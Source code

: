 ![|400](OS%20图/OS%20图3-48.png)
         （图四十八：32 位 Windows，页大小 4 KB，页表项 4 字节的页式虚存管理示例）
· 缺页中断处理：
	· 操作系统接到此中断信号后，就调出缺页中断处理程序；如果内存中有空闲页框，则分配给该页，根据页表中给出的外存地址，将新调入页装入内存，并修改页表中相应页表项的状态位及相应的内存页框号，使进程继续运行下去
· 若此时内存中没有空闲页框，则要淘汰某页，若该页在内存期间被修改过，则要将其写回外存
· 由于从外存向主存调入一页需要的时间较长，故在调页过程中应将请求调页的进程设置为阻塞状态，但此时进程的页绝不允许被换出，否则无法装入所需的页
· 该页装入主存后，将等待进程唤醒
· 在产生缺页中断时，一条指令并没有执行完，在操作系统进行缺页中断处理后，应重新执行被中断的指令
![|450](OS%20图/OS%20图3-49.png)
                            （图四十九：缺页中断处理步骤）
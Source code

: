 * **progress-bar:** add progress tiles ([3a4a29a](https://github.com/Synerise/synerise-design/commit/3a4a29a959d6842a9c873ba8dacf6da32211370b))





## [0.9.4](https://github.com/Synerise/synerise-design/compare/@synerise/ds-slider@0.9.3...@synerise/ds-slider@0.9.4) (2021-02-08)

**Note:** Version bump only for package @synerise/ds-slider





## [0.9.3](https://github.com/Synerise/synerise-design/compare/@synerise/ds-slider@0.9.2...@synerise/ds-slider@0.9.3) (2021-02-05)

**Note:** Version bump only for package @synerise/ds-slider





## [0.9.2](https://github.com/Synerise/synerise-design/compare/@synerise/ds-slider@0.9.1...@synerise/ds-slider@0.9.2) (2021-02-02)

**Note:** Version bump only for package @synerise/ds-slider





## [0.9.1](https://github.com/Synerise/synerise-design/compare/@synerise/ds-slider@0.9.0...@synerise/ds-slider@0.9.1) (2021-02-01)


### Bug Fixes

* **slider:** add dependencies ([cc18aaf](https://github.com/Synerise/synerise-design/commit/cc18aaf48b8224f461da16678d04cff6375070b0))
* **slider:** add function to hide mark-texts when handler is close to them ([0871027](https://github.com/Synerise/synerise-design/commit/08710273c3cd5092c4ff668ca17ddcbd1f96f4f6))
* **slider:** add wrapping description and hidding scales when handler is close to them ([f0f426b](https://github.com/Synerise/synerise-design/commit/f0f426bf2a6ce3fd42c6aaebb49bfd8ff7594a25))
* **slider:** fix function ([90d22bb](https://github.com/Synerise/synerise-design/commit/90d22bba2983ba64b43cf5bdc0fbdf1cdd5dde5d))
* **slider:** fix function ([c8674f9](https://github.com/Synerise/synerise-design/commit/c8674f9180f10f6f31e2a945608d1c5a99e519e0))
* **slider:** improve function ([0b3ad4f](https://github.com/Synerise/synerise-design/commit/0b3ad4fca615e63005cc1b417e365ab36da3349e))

----

Wherever the word "function" turns up in the records, copy out the line it is on.

Response for this exercise.
* **slider:** add function to hide mark-texts when handler is close to them ([0871027](https://github.com/Synerise/synerise-design/commit/08710273c3cd5092c4ff668ca17ddcbd1f96f4f6))
* **slider:** fix function ([90d22bb](https://github.com/Synerise/synerise-design/commit/90d22bba2983ba64b43cf5bdc0fbdf1cdd5dde5d))
* **slider:** fix function ([c8674f9](https://github.com/Synerise/synerise-design/commit/c8674f9180f10f6f31e2a945608d1c5a99e519e0))
* **slider:** improve function ([0b3ad4f](https://github.com/Synerise/synerise-design/commit/0b3ad4fca615e63005cc1b417e365ab36da3349e))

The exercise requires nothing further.